If you’ve been following this blog for a while, you know that Pettigrew is a rescue dog and that when he joined our family, he was about two-and-a-half years old and sported a pronounced limp. To see an earlier post on this click here Is Your Dog Limping? Or, What Pettigrew Taught Me About Physical Impairments People would comment on his unusual gait on our long walks, but eventually we all learned to live with the commentary.

As a fourteen-year-old elder statesman, Pettigrew’s hobble is more pronounced. He also has a variety of bumps and one very ill-placed one bleeds on our walks, turning his white paws a bright red.

This is a dremel. Looks scary to me!

I spoke to the vet about it. She seemed unconcerned. She trimmed a claw that was in the way. Suggested I buy a dremmel, which is some kind of drill, for trimming claws. We thought about it, Pettigrew and I, and decided to skip.

Drivers stop in the middle of the street, cars stacked up behind and honking, to tell me my dog is limping and bleeding. Other walkers invariably point out his injury, yelling from across the street to share the news or accosting us as they pass with looks of horror and distress on their faces.

Members of my family have developed a variety of witty rejoinders to these people, including, “shhh, don’t talk about it.
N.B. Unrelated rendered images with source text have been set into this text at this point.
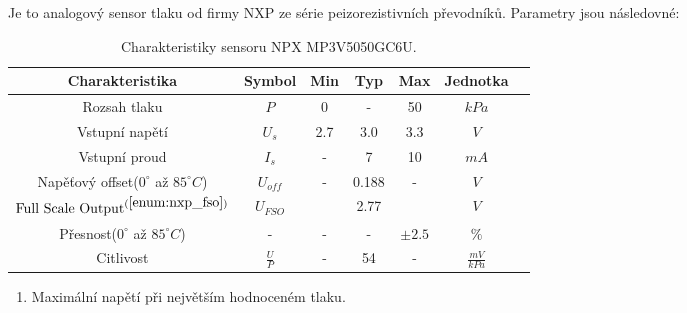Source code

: Je to analogový sensor tlaku od firmy NXP ze série peizorezistivních převodníků. Parametry jsou následovné:
\begin{table}[H]
    \label{tab:nxp_properties}
    \caption{Charakteristiky sensoru NPX MP3V5050GC6U. \cite{cite:NXP}}
    \begin{ctucolortab}
        \begin{tabular}{ccccccc}
            \toprule
            Charakteristika                                         & Symbol        & Min & Typ   & Max        & Jednotka         & \\ \midrule
            Rozsah tlaku                                            & $P$           & 0   & -     & 50         & $kPa$            & \\
            Vstupní napětí                                          & $U_{s}$       & 2.7 & 3.0   & 3.3        & $V$              & \\
            Vstupní proud                                           & $I_{s}$       & -   & 7     & 10         & $mA$             & \\
            Napěťový offset($0^{\circ}$ až $ 85^{\circ}  C $)       & $U_{off}$     & -   & 0.188 & -          & $V$              & \\
            $\textnormal{Full Scale Output}^{(\ref{enum:nxp_fso})}$ & $U_{FSO}$     &     & 2.77  &            & $V$              & \\
            Přesnost($0^{\circ}$ až $ 85^{\circ} C$)                & -             & -   & -     & $\pm 2.5 $ & $\%$             & \\
            Citlivost                                               & $\frac{U}{P}$ & -   & 54    & -          & $\frac{mV}{kPa}$ & \\
            \bottomrule
        \end{tabular}
    \end{ctucolortab}

    \begin{enumerate}
        \item \label{enum:nxp_fso} Maximální napětí při největším hodnoceném tlaku.
    \end{enumerate}
\end{table}

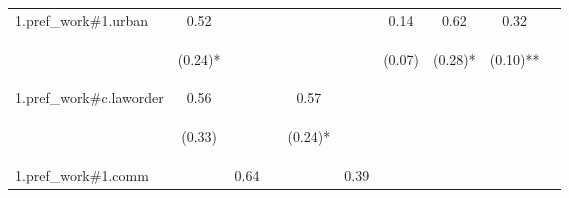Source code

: \begin{center}
\begin{tabular}{lccccccccc}
\noalign{\smallskip}1.pref_work\#1.urban & 0.52 &  &  &  &  & 0.14 & 0.62 & 0.32 & \\
 & \begin{footnotesize}(0.24)*\end{footnotesize} & \begin{footnotesize}\end{footnotesize} & \begin{footnotesize}\end{footnotesize} & \begin{footnotesize}\end{footnotesize} & \begin{footnotesize}\end{footnotesize} & \begin{footnotesize}(0.07)\end{footnotesize} & \begin{footnotesize}(0.28)*\end{footnotesize} & \begin{footnotesize}(0.10)**\end{footnotesize} & \begin{footnotesize}\end{footnotesize}\\
\noalign{\smallskip}1.pref_work\#c.laworder & 0.56 &  &  & 0.57 &  &  &  &  & \\
 & \begin{footnotesize}(0.33)\end{footnotesize} & \begin{footnotesize}\end{footnotesize} & \begin{footnotesize}\end{footnotesize} & \begin{footnotesize}(0.24)*\end{footnotesize} & \begin{footnotesize}\end{footnotesize} & \begin{footnotesize}\end{footnotesize} & \begin{footnotesize}\end{footnotesize} & \begin{footnotesize}\end{footnotesize} & \begin{footnotesize}\end{footnotesize}\\
\noalign{\smallskip}1.pref_work\#1.comm &  & 0.64 &  &  & 0.39 &  &  &  & \\

\end{tabular}
\end{center}
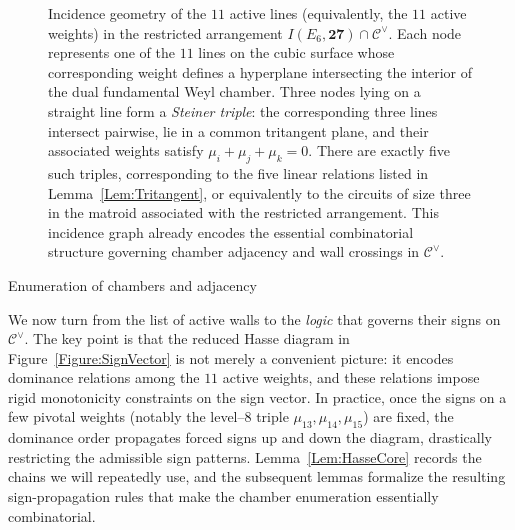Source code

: \documentclass[11pt,english]{amsart}
\makeatletter
\def\subsection{\@startsection{subsection}{2}%
  \z@{.5\linespacing\@plus.7\linespacing}{-.5em}%
  {\normalfont\bfseries}}
\numberwithin{equation}{section}
\theoremstyle{plain}
\theoremstyle{plain}%
\theoremstyle{definition}
\makeatother
\begin{document}
\begin{figure}[htb]
\begin{center}
\end{center}
\caption{
Incidence geometry of the \(11\) active lines (equivalently, the \(11\) active
weights) in the restricted arrangement \(I(E_6,\mathbf{27})\cap\mathcal C^\vee\).
Each node represents one of the \(11\) lines on the cubic surface whose
corresponding weight defines a hyperplane intersecting the interior of the dual fundamental
Weyl chamber.
Three nodes lying on a straight line form a \emph{Steiner triple}: the
corresponding three lines intersect pairwise, lie in a common tritangent plane,
and their associated weights satisfy \(\mu_i+\mu_j+\mu_k=0\).
There are exactly five such triples, corresponding to the five linear relations
listed in Lemma~\ref{Lem:Tritangent}, or equivalently to the circuits of size
three in the matroid associated with the restricted arrangement.
This incidence graph already encodes the essential combinatorial structure
governing chamber adjacency and wall crossings in \(\mathcal C^\vee\).
}
\label{Figure.Star}
\end{figure}


\subsection{Enumeration of chambers and adjacency}
\label{subsec:Chamber}

We now turn from the list of active walls to the \emph{logic} that governs their signs on
\(\mathcal C^\vee\).
The key point is that the reduced Hasse diagram in Figure~\ref{Figure:SignVector} is not merely
a convenient picture: it encodes dominance relations among the \(11\) active weights, and these
relations impose rigid monotonicity constraints on the sign vector.
In practice, once the signs on a few pivotal weights (notably the level--\(8\) triple
\(\mu_{13},\mu_{14},\mu_{15}\)) are fixed, the dominance order propagates forced signs up and down
the diagram, drastically restricting the admissible sign patterns.
Lemma~\ref{Lem:HasseCore} records the chains we will repeatedly use, and the subsequent lemmas
formalize the resulting sign-propagation rules that make the chamber enumeration essentially
combinatorial.
\end{document}
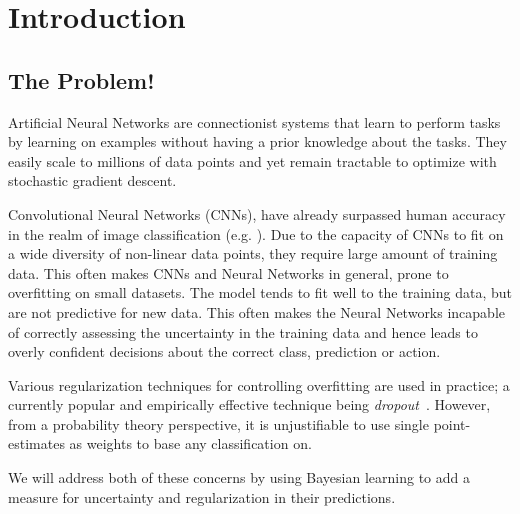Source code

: 
\chapter{Introduction}  %

\ifpdf
    \graphicspath{{Chapter1/Figs/Raster/}{Chapter1/Figs/PDF/}{Chapter1/Figs/}}
\else
    \graphicspath{{Chapter1/Figs/Vector/}{Chapter1/Figs/}}
\fi



\section{The Problem!}

Artificial Neural Networks are connectionist systems that learn to perform tasks by learning on examples without having a prior knowledge about the tasks. 
They easily scale to millions of data points and yet remain tractable to optimize with stochastic gradient descent.

Convolutional Neural Networks (CNNs), have already surpassed human accuracy in the realm of image classification (e.g. \cite{he2016deep,simonyan2014very,krizhevsky2012imagenet}). Due to the capacity of CNNs to fit on a wide diversity of non-linear data points, they require large amount of training data. This often makes CNNs and Neural Networks in general, prone to overfitting on small datasets. The model tends to fit well to the training data, but are not predictive for new data. This often makes the Neural Networks incapable of correctly assessing the uncertainty in the training data and hence leads to overly confident decisions about the correct class, prediction or action.

Various regularization techniques for controlling overfitting are used in practice; a currently popular and empirically effective technique being \emph{dropout}~\cite{hinton2012improving}. However, from a probability theory perspective, it is unjustifiable to use single point-estimates as weights to base any classification on. 

We will address both of these concerns by using Bayesian learning to add a measure for uncertainty and regularization in their predictions. 

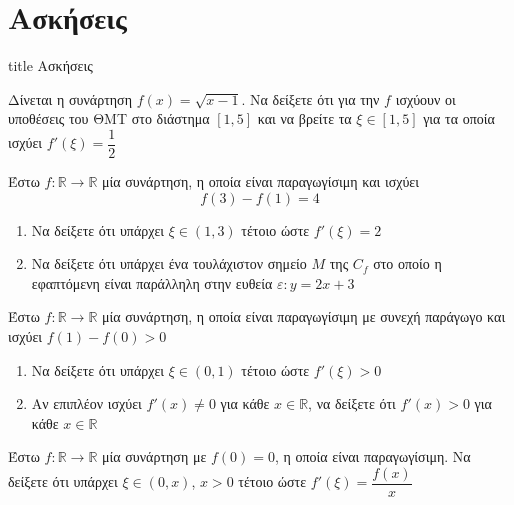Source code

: \documentclass{presentation}
\begin{document}
\section{Ασκήσεις}

\begin{frame}[noframenumbering]
  \vfill
  \centering
  \begin{beamercolorbox}[sep=8pt,center,shadow=true,rounded=true]{title}
    Ασκήσεις
  \end{beamercolorbox}
  \vfill
\end{frame}

\begin{askisi}
  Δίνεται η συνάρτηση $f(x)=\sqrt{x-1}$. Να δείξετε ότι για την $f$ ισχύουν οι υποθέσεις του ΘΜΤ στο διάστημα $[1,5]$ και να βρείτε τα $ξ\in [1,5]$ για τα οποία ισχύει $f'(ξ)=\dfrac{1}{2}$

\end{askisi}

\begin{askisi}
  Έστω $f:\mathbb{R}\to\mathbb{R}$ μία συνάρτηση, η οποία είναι παραγωγίσιμη και ισχύει
  $$f(3)-f(1)=4$$
  \begin{enumerate}
    \item<1-> Να δείξετε ότι υπάρχει $ξ\in (1,3)$ τέτοιο ώστε $f'(ξ)=2$
    \item<2-> Να δείξετε ότι υπάρχει ένα τουλάχιστον σημείο $Μ$ της $C_f$ στο οποίο η εφαπτόμενη είναι παράλληλη στην ευθεία $ε:y=2x+3$
  \end{enumerate}

\end{askisi}

\begin{askisi}
  Έστω $f:\mathbb{R}\to\mathbb{R}$ μία συνάρτηση, η οποία είναι παραγωγίσιμη με συνεχή παράγωγο και ισχύει $f(1)-f(0)>0$
  \begin{enumerate}
    \item<1-> Να δείξετε ότι υπάρχει $ξ\in (0,1)$ τέτοιο ώστε $f'(ξ)>0$
    \item<2-> Αν επιπλέον ισχύει $f'(x)\ne 0$ για κάθε $x\in\mathbb{R}$, να δείξετε ότι $f'(x)>0$ για κάθε $x\in\mathbb{R}$
  \end{enumerate}

\end{askisi}

\begin{askisi}
  Έστω $f:\mathbb{R}\to\mathbb{R}$ μία συνάρτηση με $f(0)=0$, η οποία είναι παραγωγίσιμη. Να δείξετε ότι υπάρχει $ξ\in (0,x)$, $x>0$ τέτοιο ώστε $f'(ξ)=\dfrac{f(x)}{x}$

\end{askisi}
\end{document}
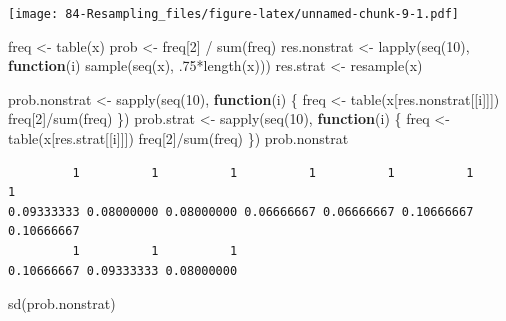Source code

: \documentclass[
]{book}
\newenvironment{Shaded}{\begin{snugshade}}{\end{snugshade}}
\newcommand{\ControlFlowTok}[1]{\textcolor[rgb]{0.13,0.29,0.53}{\textbf{#1}}}
\newcommand{\DecValTok}[1]{\textcolor[rgb]{0.00,0.00,0.81}{#1}}
\newcommand{\FunctionTok}[1]{\textcolor[rgb]{0.00,0.00,0.00}{#1}}
\newcommand{\NormalTok}[1]{#1}
\newcommand{\OtherTok}[1]{\textcolor[rgb]{0.56,0.35,0.01}{#1}}
\newcommand{\SpecialCharTok}[1]{\textcolor[rgb]{0.00,0.00,0.00}{#1}}
\begin{document}
\texttt{[image: 84-Resampling\_files/figure-latex/unnamed-chunk-9-1.pdf]}

\begin{Shaded}
\begin{Highlighting}[]
\NormalTok{freq }\OtherTok{\textless{}{-}} \FunctionTok{table}\NormalTok{(x)}
\NormalTok{prob }\OtherTok{\textless{}{-}}\NormalTok{ freq[}\DecValTok{2}\NormalTok{] }\SpecialCharTok{/} \FunctionTok{sum}\NormalTok{(freq)}
\NormalTok{res.nonstrat }\OtherTok{\textless{}{-}} \FunctionTok{lapply}\NormalTok{(}\FunctionTok{seq}\NormalTok{(}\DecValTok{10}\NormalTok{), }\ControlFlowTok{function}\NormalTok{(i) }\FunctionTok{sample}\NormalTok{(}\FunctionTok{seq}\NormalTok{(x), .}\DecValTok{75}\SpecialCharTok{*}\FunctionTok{length}\NormalTok{(x)))}
\NormalTok{res.strat }\OtherTok{\textless{}{-}} \FunctionTok{resample}\NormalTok{(x)}
\end{Highlighting}
\end{Shaded}

\begin{Shaded}
\begin{Highlighting}[]
\NormalTok{prob.nonstrat }\OtherTok{\textless{}{-}} \FunctionTok{sapply}\NormalTok{(}\FunctionTok{seq}\NormalTok{(}\DecValTok{10}\NormalTok{), }\ControlFlowTok{function}\NormalTok{(i) \{}
\NormalTok{  freq }\OtherTok{\textless{}{-}} \FunctionTok{table}\NormalTok{(x[res.nonstrat[[i]]])}
\NormalTok{  freq[}\DecValTok{2}\NormalTok{]}\SpecialCharTok{/}\FunctionTok{sum}\NormalTok{(freq)}
\NormalTok{\})}
\NormalTok{prob.strat }\OtherTok{\textless{}{-}} \FunctionTok{sapply}\NormalTok{(}\FunctionTok{seq}\NormalTok{(}\DecValTok{10}\NormalTok{), }\ControlFlowTok{function}\NormalTok{(i) \{}
\NormalTok{  freq }\OtherTok{\textless{}{-}} \FunctionTok{table}\NormalTok{(x[res.strat[[i]]])}
\NormalTok{  freq[}\DecValTok{2}\NormalTok{]}\SpecialCharTok{/}\FunctionTok{sum}\NormalTok{(freq)}
\NormalTok{\})}
\NormalTok{prob.nonstrat}
\end{Highlighting}
\end{Shaded}

\begin{verbatim}
         1          1          1          1          1          1          1 
0.09333333 0.08000000 0.08000000 0.06666667 0.06666667 0.10666667 0.10666667 
         1          1          1 
0.10666667 0.09333333 0.08000000 
\end{verbatim}

\begin{Shaded}
\begin{Highlighting}[]
\FunctionTok{sd}\NormalTok{(prob.nonstrat)}
\end{Highlighting}
\end{Shaded}
\end{document}
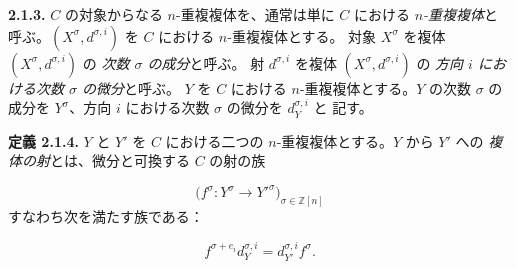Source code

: \noindent\textbf{2.1.3.}\quad
$C$ の対象からなる $n$-重複複体を、通常は単に $C$ における
\emph{$n$-重複複体}と呼ぶ。$(X^\sigma,d^{\sigma,i})$ を $C$ における
$n$-重複複体とする。
対象 $X^\sigma$ を複体 $(X^\sigma,d^{\sigma,i})$ の
\emph{次数 $\sigma$ の成分}と呼ぶ。
射 $d^{\sigma,i}$ を複体 $(X^\sigma,d^{\sigma,i})$ の
\emph{方向 $i$ における次数 $\sigma$ の微分}と呼ぶ。
$Y$ を $C$ における $n$-重複複体とする。$Y$ の次数 $\sigma$ の成分を
$Y^\sigma$、方向 $i$ における次数 $\sigma$ の微分を $d_Y^{\sigma,i}$ と
記す。

\noindent\textbf{定義 2.1.4.}\quad
$Y$ と $Y'$ を $C$ における二つの $n$-重複複体とする。$Y$ から $Y'$ への
\emph{複体の射}とは、微分と可換する $C$ の射の族

\begin{equation*}
  \bigl(f^\sigma\colon Y^\sigma\longrightarrow Y'^{\sigma}\bigr)_{
    \sigma\in\mathbb Z[n]}
\end{equation*}
すなわち次を満たす族である：

\begin{equation}
  f^{\sigma+e_i}d_Y^{\sigma,i}
  =d_{Y'}^{\sigma,i}f^\sigma.
  \tag{2.1.4.1}
\end{equation}
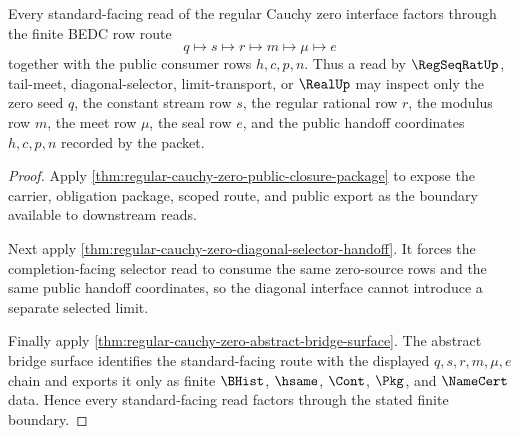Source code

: \begin{theorem}
\label{thm:regular-cauchy-zero-mature-standard-boundary}
Every standard-facing read of the regular Cauchy zero interface factors
through the finite BEDC row route
$$
q \mapsto s \mapsto r \mapsto m \mapsto \mu \mapsto e
$$
together with the public consumer rows $h,c,p,n$. Thus a read by
$\RegSeqRatUp$, tail-meet, diagonal-selector, limit-transport, or $\RealUp$
may inspect only the zero seed $q$, the constant stream row $s$, the regular
rational row $r$, the modulus row $m$, the meet row $\mu$, the seal row $e$,
and the public handoff coordinates $h,c,p,n$ recorded by the packet.
\end{theorem}
\begin{proof}
Apply \autoref{thm:regular-cauchy-zero-public-closure-package} to expose the
carrier, obligation package, scoped route, and public export as the boundary
available to downstream reads.

Next apply
\autoref{thm:regular-cauchy-zero-diagonal-selector-handoff}. It forces the
completion-facing selector read to consume the same zero-source rows and the
same public handoff coordinates, so the diagonal interface cannot introduce a
separate selected limit.

Finally apply
\autoref{thm:regular-cauchy-zero-abstract-bridge-surface}. The abstract
bridge surface identifies the standard-facing route with the displayed
$q,s,r,m,\mu,e$ chain and exports it only as finite $\BHist$, $\hsame$,
$\Cont$, $\Pkg$, and $\NameCert$ data. Hence every standard-facing read
factors through the stated finite boundary.
\end{proof}

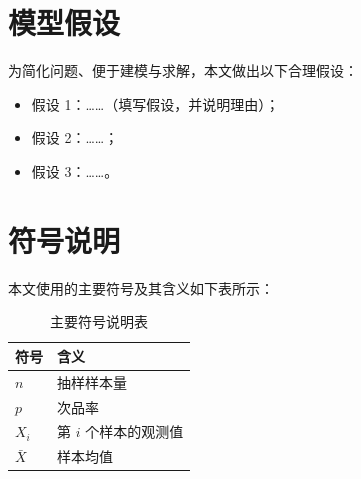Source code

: \section{模型假设}
为简化问题、便于建模与求解，本文做出以下合理假设：

\begin{itemize}
  \item 假设 1：……（填写假设，并说明理由）；
  \item 假设 2：……；
  \item 假设 3：……。
\end{itemize}

\section{符号说明}
本文使用的主要符号及其含义如下表所示：

\begin{table}[htbp]
  \centering
  \caption{主要符号说明表}
  \label{tab:symbols}
  \begin{tabularx}{\textwidth}{@{}>{\centering}p{4cm}>{\centering\arraybackslash}X@{}}
    \toprule
    符号 & 含义 \\
    \midrule
    $n$      & 抽样样本量 \\
    $p$      & 次品率 \\
    $X_i$    & 第 $i$ 个样本的观测值 \\
    $\bar{X}$ & 样本均值 \\
    \bottomrule
  \end{tabularx}
\end{table}
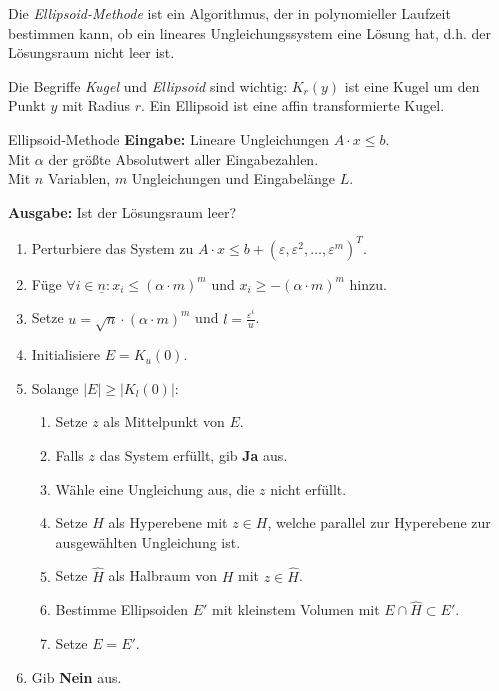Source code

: \documentclass{panikzettel}
\begin{document}
Die \emph{Ellipsoid-Methode} ist ein Algorithmus, der in polynomieller Laufzeit bestimmen kann, ob ein lineares Ungleichungssystem eine Lösung hat, d.h. der Lösungsraum nicht leer ist.

Die Begriffe \emph{Kugel} und \emph{Ellipsoid} sind wichtig:
$K_r(y)$ ist eine Kugel um den Punkt $y$ mit Radius $r$. Ein Ellipsoid ist eine affin transformierte Kugel.

\begin{algo}{Ellipsoid-Methode}
\textbf{Eingabe:} Lineare Ungleichungen $A \cdot x \leq b$.\\
Mit $\alpha$ der größte Absolutwert aller Eingabezahlen. \\
Mit $n$ Variablen, $m$ Ungleichungen und Eingabelänge $L$.

\textbf{Ausgabe:} Ist der Lösungsraum leer?
\tcblower

\begin{enumerate}
    \item Perturbiere das System zu $A \cdot x \leq b + (\varepsilon, \varepsilon^2, \dots ,\varepsilon^m)^T$.
    \item Füge $\forall i \in \underline{n} : x_i \leq (\alpha \cdot m)^m$ und $x_i\geq -(\alpha \cdot m)^m$ hinzu.
    \item Setze $u = \sqrt{n} \cdot (\alpha \cdot m)^m$ und $l = \frac{\varepsilon^i}{u}$.
    \item Initialisiere $E = K_u(0)$.
    \item Solange $|E| \geq |K_l(0)|$:
    \begin{enumerate}
        \item Setze $z$ als Mittelpunkt von $E$.
        \item Falls $z$ das System erfüllt, gib \textbf{Ja} aus.
        \item Wähle eine Ungleichung aus, die $z$ nicht erfüllt.
        \item Setze $H$ als Hyperebene mit $z \in H$, welche parallel zur Hyperebene zur ausgewählten Ungleichung ist.
        \item Setze $\hat{H}$ als Halbraum von $H$ mit $z \in \hat{H}$.
        \item Bestimme Ellipsoiden $E'$ mit kleinstem Volumen mit $E \cap \hat{H} \subset E'$.
        \item Setze $E = E'$.
    \end{enumerate}
    \item Gib \textbf{Nein} aus.
\end{enumerate}
\end{algo}
\end{document}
He doesn’t know.”

After our efforts in his youth to promote healing by putting socks and special dog booties on his paw, a trauma neither Pettigrew nor I want to revisit, I felt resigned to enduring the comments, stares, and the feeling that I was letting Pettigrew down, abusing the trust he had placed in us to take care of him body and soul.

But then a friend suggested I put a sock on his paw. While I wasn’t going that route again, it did make me question whether there was something, anything I could do.

My eyes fell on the self-adhering bandage wrap I had bought when my husband broke his toe. To learn more about this exciting chapter in our lives, read In My Own Voice #39: I’ve Got My Eyes on You. I now wrap a short strip over the bump on Pettigrew’s front leg and presto, no more blood on the walks. The stares have turned to looks of compassion; the comments are ones of concern. Instead of being branded an Unfeeling, Oblivious dog walker, I am the Caring Person worthy of Sympathy.

When I first wrapped Pettigrew’s paw, my hope was the protection would promote healing, allow the inflammation to subside, and the bump to recede. I’m not sure any of that has happened. But, will I continue to wrap his paw before we head outside? Absolutely. That one strip of bandage has transformed the way people perceive us.